▶ WHAT YOU HAVE TO DO:
Go through the material below, find each line with the word "intentions", and copy those lines.

▶ EXTRACTED INFORMATION:
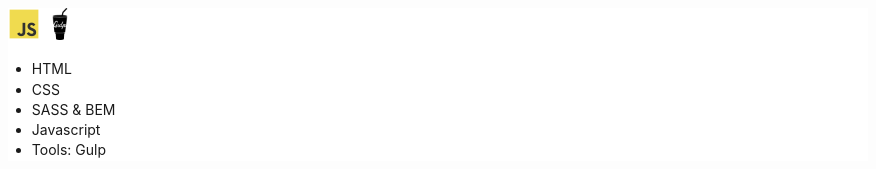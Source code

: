 <a href="https://developer.mozilla.org/en-US/docs/Web/JavaScript"><img src="dist/img/js_icon.svg" style="width:32px; height:32px;" alt="JS icon"></a>
<a href="https://gulpjs.com/"><img src="dist/img/gulp_icon.svg" style="width:32px; height:32px;" alt="Gulp icon"></a>

- HTML
- CSS
- SASS & BEM
- Javascript
- Tools: Gulp
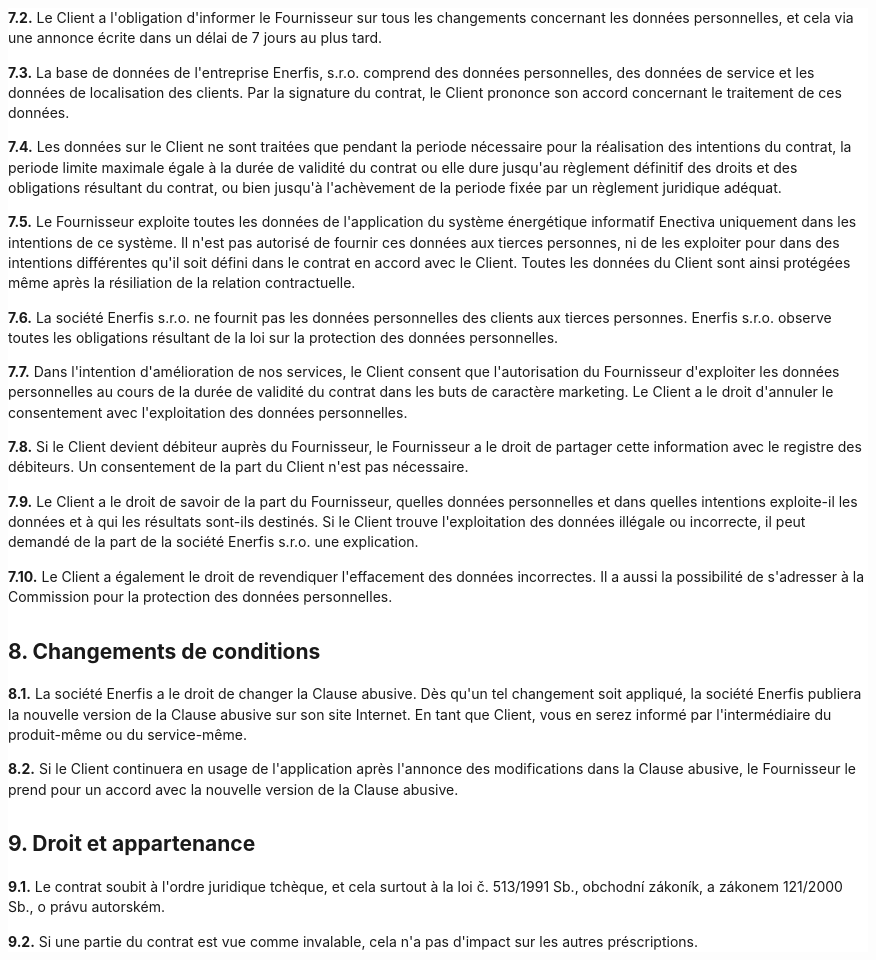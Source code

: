 **7.2.** Le Client a l'obligation d'informer le Fournisseur sur tous les changements concernant les données personnelles, et cela via une annonce écrite dans un délai de 7 jours au plus tard.

**7.3.** La base de données de l'entreprise Enerfis, s.r.o. comprend des données personnelles, des données de service et les données de localisation des clients. Par la signature du contrat, le Client prononce son accord concernant le traitement de ces données.

**7.4.** Les données sur le Client ne sont traitées que pendant la periode nécessaire pour la réalisation des intentions du contrat, la periode limite maximale égale à la durée de validité du contrat ou elle dure jusqu'au règlement définitif des droits et des obligations résultant du contrat, ou bien jusqu'à l'achèvement de la periode fixée par un règlement juridique adéquat.

**7.5.** Le Fournisseur exploite toutes les données de l'application du système énergétique informatif Enectiva uniquement dans les intentions de ce système. Il n'est pas autorisé de fournir ces données aux tierces personnes, ni de les exploiter pour dans des intentions différentes qu'il soit défini dans le contrat en accord avec le Client. Toutes les données du Client sont ainsi protégées même après la résiliation de la relation contractuelle. 

**7.6.** La société Enerfis s.r.o. ne fournit pas les données personnelles des clients aux tierces personnes. Enerfis s.r.o. observe toutes les obligations résultant de la loi sur la protection des données personnelles. 

**7.7.** Dans l'intention d'amélioration de nos services, le Client consent que l'autorisation du Fournisseur d'exploiter les données personnelles au cours de la durée de validité du contrat dans les buts de caractère marketing. Le Client a le droit d'annuler le consentement avec l'exploitation des données personnelles. 

**7.8.** Si le Client devient débiteur auprès du Fournisseur, le Fournisseur a le droit de partager cette information avec le registre des débiteurs. Un consentement de la part du Client n'est pas nécessaire. 

**7.9.** Le Client a le droit de savoir de la part du Fournisseur, quelles données personnelles et dans quelles intentions exploite-il les données et à qui les résultats sont-ils destinés. Si le Client trouve l'exploitation des données illégale ou incorrecte, il peut demandé de la part de la société Enerfis s.r.o. une explication. 

**7.10.** Le Client a également le droit de revendiquer l'effacement des données incorrectes. Il a aussi la possibilité de s'adresser à la Commission pour la protection des données personnelles. 

## 8. Changements de conditions

**8.1.** La société Enerfis a le droit de changer la Clause abusive. Dès qu'un tel changement soit appliqué, la société Enerfis publiera la nouvelle version de la Clause abusive sur son site Internet. En tant que Client, vous en serez informé par l'intermédiaire du produit-même ou du service-même. 

**8.2.** Si le Client continuera en usage de l'application après l'annonce des modifications dans la Clause abusive, le Fournisseur le prend pour un accord avec la nouvelle version de la Clause abusive. 

## 9. Droit et appartenance

**9.1.** Le contrat soubit à l'ordre juridique tchèque, et cela surtout à la loi č. 513/1991 Sb., obchodní zákoník, a zákonem 121/2000 Sb., o právu autorském.

**9.2.** Si une partie du contrat est vue comme invalable, cela n'a pas d'impact sur les autres préscriptions. 
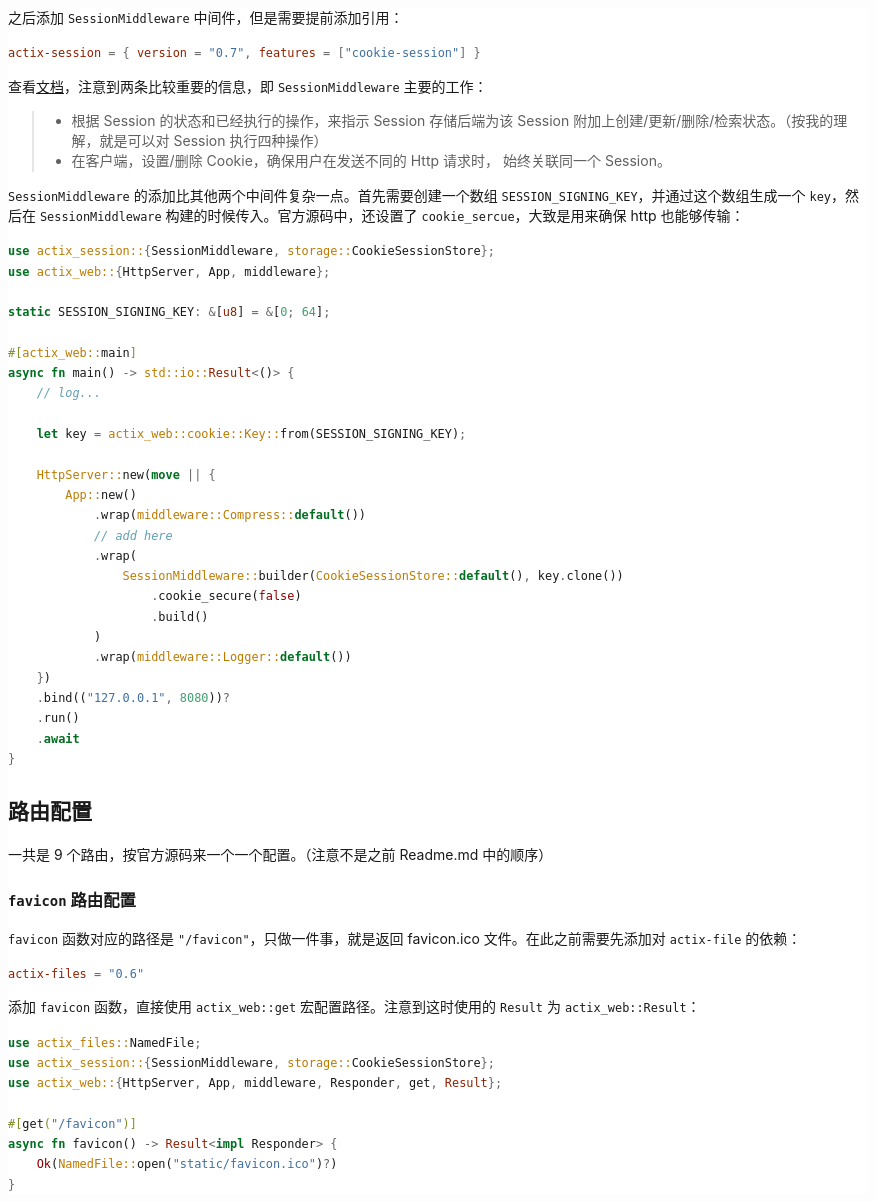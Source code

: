 之后添加 `SessionMiddleware` 中间件，但是需要提前添加引用：
```toml
actix-session = { version = "0.7", features = ["cookie-session"] }
```

查看[文档](https://docs.rs/actix-session/0.7.2/actix_session/struct.SessionMiddleware.html)，注意到两条比较重要的信息，即 `SessionMiddleware` 主要的工作：
> - 根据 Session 的状态和已经执行的操作，来指示 Session 存储后端为该 Session 附加上创建/更新/删除/检索状态。（按我的理解，就是可以对 Session 执行四种操作）
> - 在客户端，设置/删除 Cookie，确保用户在发送不同的 Http 请求时， 始终关联同一个 Session。

`SessionMiddleware` 的添加比其他两个中间件复杂一点。首先需要创建一个数组 `SESSION_SIGNING_KEY`，并通过这个数组生成一个 `key`，然后在 `SessionMiddleware` 构建的时候传入。官方源码中，还设置了 `cookie_sercue`，大致是用来确保 http 也能够传输：
```rust
use actix_session::{SessionMiddleware, storage::CookieSessionStore};
use actix_web::{HttpServer, App, middleware};

static SESSION_SIGNING_KEY: &[u8] = &[0; 64];

#[actix_web::main]
async fn main() -> std::io::Result<()> {
    // log...

    let key = actix_web::cookie::Key::from(SESSION_SIGNING_KEY);

    HttpServer::new(move || {
        App::new()
            .wrap(middleware::Compress::default())
            // add here
            .wrap(
                SessionMiddleware::builder(CookieSessionStore::default(), key.clone())
                    .cookie_secure(false)
                    .build()
            )
            .wrap(middleware::Logger::default())
    })
    .bind(("127.0.0.1", 8080))?
    .run()
    .await
}
```

## 路由配置
一共是 9 个路由，按官方源码来一个一个配置。（注意不是之前 Readme.md 中的顺序）

### `favicon` 路由配置
`favicon` 函数对应的路径是 `"/favicon"`，只做一件事，就是返回 favicon.ico 文件。在此之前需要先添加对 `actix-file` 的依赖：
```toml
actix-files = "0.6"
```

添加 `favicon` 函数，直接使用 `actix_web::get` 宏配置路径。注意到这时使用的 `Result` 为 `actix_web::Result`：
```rust
use actix_files::NamedFile;
use actix_session::{SessionMiddleware, storage::CookieSessionStore};
use actix_web::{HttpServer, App, middleware, Responder, get, Result};

#[get("/favicon")]
async fn favicon() -> Result<impl Responder> {
    Ok(NamedFile::open("static/favicon.ico")?)
}
```
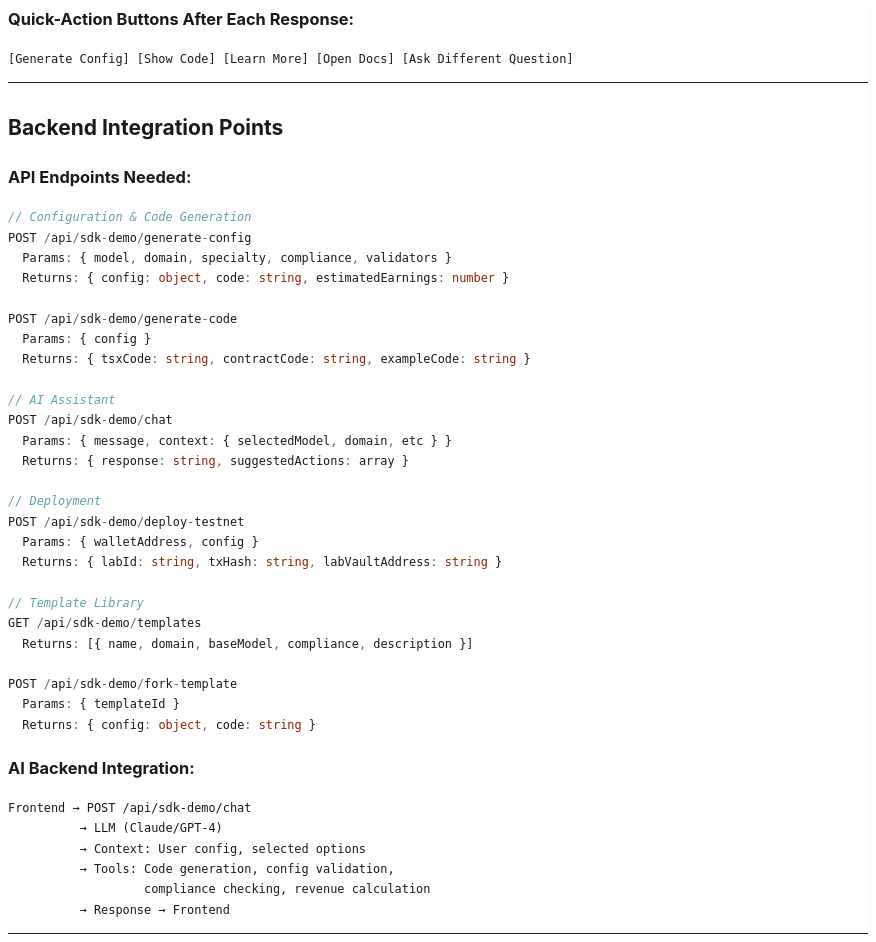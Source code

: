 ### **Quick-Action Buttons After Each Response:**

```
[Generate Config] [Show Code] [Learn More] [Open Docs] [Ask Different Question]
```

---

## **Backend Integration Points**

### **API Endpoints Needed:**

```typescript
// Configuration & Code Generation
POST /api/sdk-demo/generate-config
  Params: { model, domain, specialty, compliance, validators }
  Returns: { config: object, code: string, estimatedEarnings: number }

POST /api/sdk-demo/generate-code
  Params: { config }
  Returns: { tsxCode: string, contractCode: string, exampleCode: string }

// AI Assistant
POST /api/sdk-demo/chat
  Params: { message, context: { selectedModel, domain, etc } }
  Returns: { response: string, suggestedActions: array }

// Deployment
POST /api/sdk-demo/deploy-testnet
  Params: { walletAddress, config }
  Returns: { labId: string, txHash: string, labVaultAddress: string }

// Template Library
GET /api/sdk-demo/templates
  Returns: [{ name, domain, baseModel, compliance, description }]

POST /api/sdk-demo/fork-template
  Params: { templateId }
  Returns: { config: object, code: string }
```

### **AI Backend Integration:**

```
Frontend → POST /api/sdk-demo/chat
          → LLM (Claude/GPT-4)
          → Context: User config, selected options
          → Tools: Code generation, config validation, 
                   compliance checking, revenue calculation
          → Response → Frontend
```

---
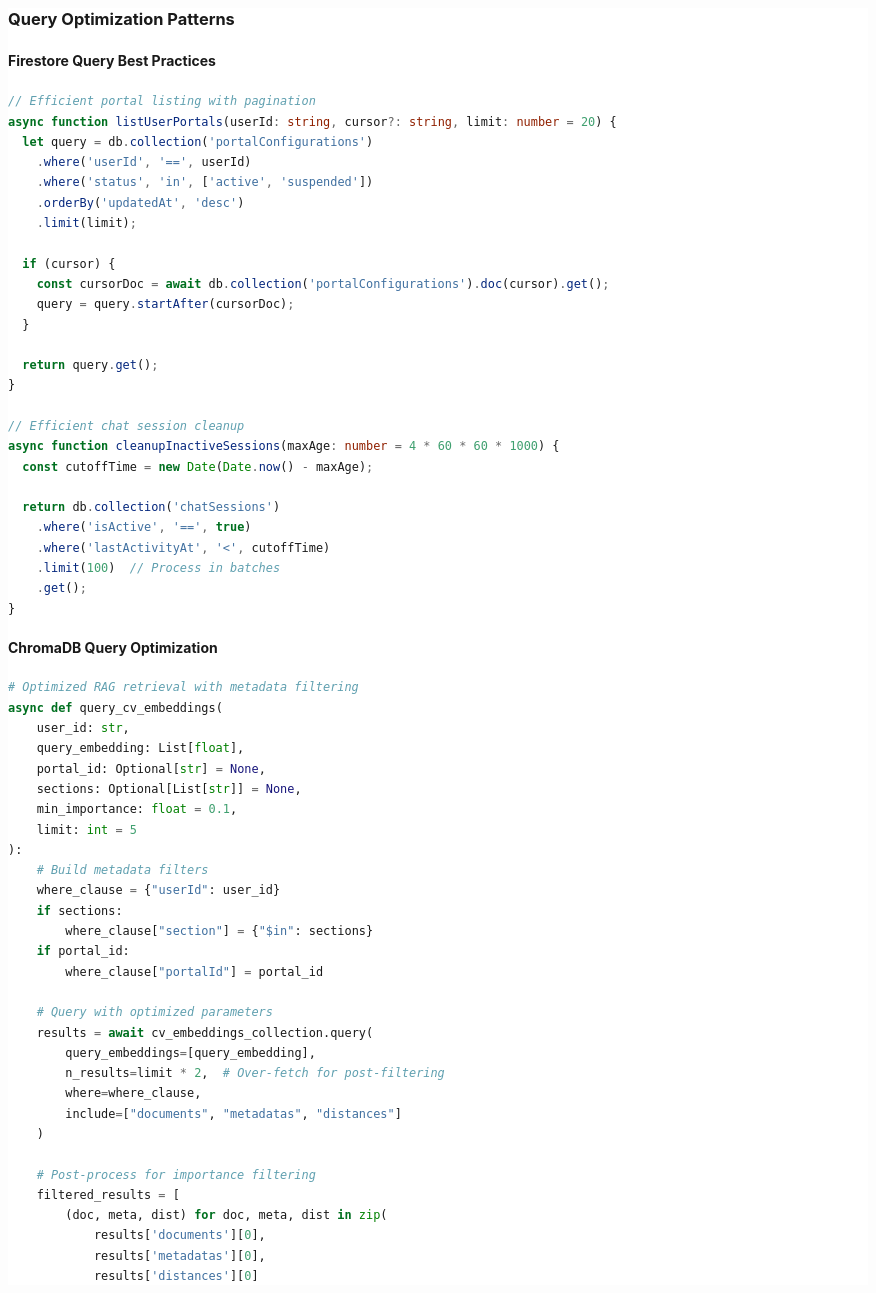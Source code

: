 ### Query Optimization Patterns

#### Firestore Query Best Practices
```typescript
// Efficient portal listing with pagination
async function listUserPortals(userId: string, cursor?: string, limit: number = 20) {
  let query = db.collection('portalConfigurations')
    .where('userId', '==', userId)
    .where('status', 'in', ['active', 'suspended'])
    .orderBy('updatedAt', 'desc')
    .limit(limit);

  if (cursor) {
    const cursorDoc = await db.collection('portalConfigurations').doc(cursor).get();
    query = query.startAfter(cursorDoc);
  }

  return query.get();
}

// Efficient chat session cleanup
async function cleanupInactiveSessions(maxAge: number = 4 * 60 * 60 * 1000) {
  const cutoffTime = new Date(Date.now() - maxAge);

  return db.collection('chatSessions')
    .where('isActive', '==', true)
    .where('lastActivityAt', '<', cutoffTime)
    .limit(100)  // Process in batches
    .get();
}
```

#### ChromaDB Query Optimization
```python
# Optimized RAG retrieval with metadata filtering
async def query_cv_embeddings(
    user_id: str,
    query_embedding: List[float],
    portal_id: Optional[str] = None,
    sections: Optional[List[str]] = None,
    min_importance: float = 0.1,
    limit: int = 5
):
    # Build metadata filters
    where_clause = {"userId": user_id}
    if sections:
        where_clause["section"] = {"$in": sections}
    if portal_id:
        where_clause["portalId"] = portal_id

    # Query with optimized parameters
    results = await cv_embeddings_collection.query(
        query_embeddings=[query_embedding],
        n_results=limit * 2,  # Over-fetch for post-filtering
        where=where_clause,
        include=["documents", "metadatas", "distances"]
    )

    # Post-process for importance filtering
    filtered_results = [
        (doc, meta, dist) for doc, meta, dist in zip(
            results['documents'][0],
            results['metadatas'][0],
            results['distances'][0]
```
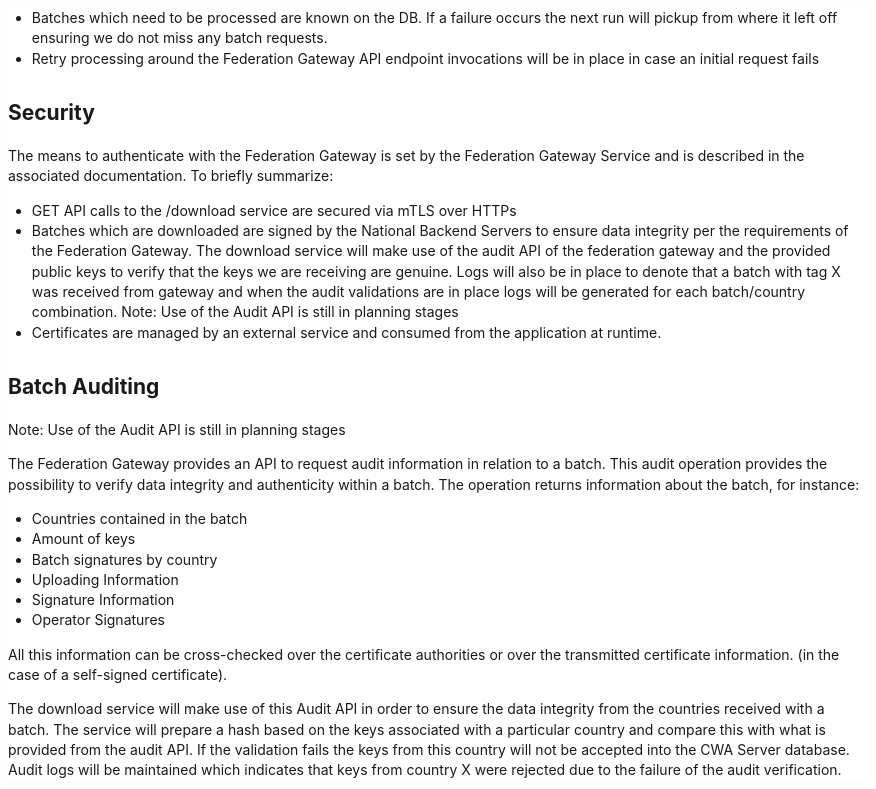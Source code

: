 - Batches which need to be processed are known on the DB. If a failure occurs the next run will pickup from where it left off ensuring we do not miss any batch requests.
- Retry processing around the Federation Gateway API endpoint invocations will be in place in case an initial request fails

## Security

The means to authenticate with the Federation Gateway is set by the Federation Gateway Service and is described in the associated documentation. To briefly summarize:

- GET API calls to the /download service are secured via mTLS over HTTPs
- Batches which are downloaded are signed by the National Backend Servers to ensure data integrity per the requirements of the Federation Gateway. The download service will make use of the audit API of the federation gateway and the provided public keys to verify that the keys we are receiving are genuine. Logs will also be in place to denote that a batch with tag X was received from gateway and when the audit validations are in place logs will be generated for each batch/country combination. Note: Use of the Audit API is still in planning stages
- Certificates are managed by an external service and consumed from the application at runtime.

## Batch Auditing

Note: Use of the Audit API is still in planning stages

The Federation Gateway provides an API to request audit information in relation to a batch. This audit operation provides the possibility to verify data integrity and authenticity within a batch. The operation returns information about the batch, for instance:

- Countries contained in the batch
- Amount of keys
- Batch signatures by country
- Uploading Information
- Signature Information
- Operator Signatures

All this information can be cross-checked over the certificate authorities or over the transmitted certificate information. (in the case of a self-signed certificate).

The download service will make use of this Audit API in order to ensure the data integrity from the countries received with a batch. The service will prepare a hash based on the keys associated with a particular country and compare this with what is provided from the audit API. If the validation fails the keys from this country will not be accepted into the CWA Server database. Audit logs will be maintained which indicates that keys from country X were rejected due to the failure of the audit verification.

▶ WRITTEN SOLUTION:
**7.4.** Les données sur le Client ne sont traitées que pendant la periode nécessaire pour la réalisation des intentions du contrat, la periode limite maximale égale à la durée de validité du contrat ou elle dure jusqu'au règlement définitif des droits et des obligations résultant du contrat, ou bien jusqu'à l'achèvement de la periode fixée par un règlement juridique adéquat.
**7.5.** Le Fournisseur exploite toutes les données de l'application du système énergétique informatif Enectiva uniquement dans les intentions de ce système. Il n'est pas autorisé de fournir ces données aux tierces personnes, ni de les exploiter pour dans des intentions différentes qu'il soit défini dans le contrat en accord avec le Client. Toutes les données du Client sont ainsi protégées même après la résiliation de la relation contractuelle. 
**7.9.** Le Client a le droit de savoir de la part du Fournisseur, quelles données personnelles et dans quelles intentions exploite-il les données et à qui les résultats sont-ils destinés. Si le Client trouve l'exploitation des données illégale ou incorrecte, il peut demandé de la part de la société Enerfis s.r.o. une explication. 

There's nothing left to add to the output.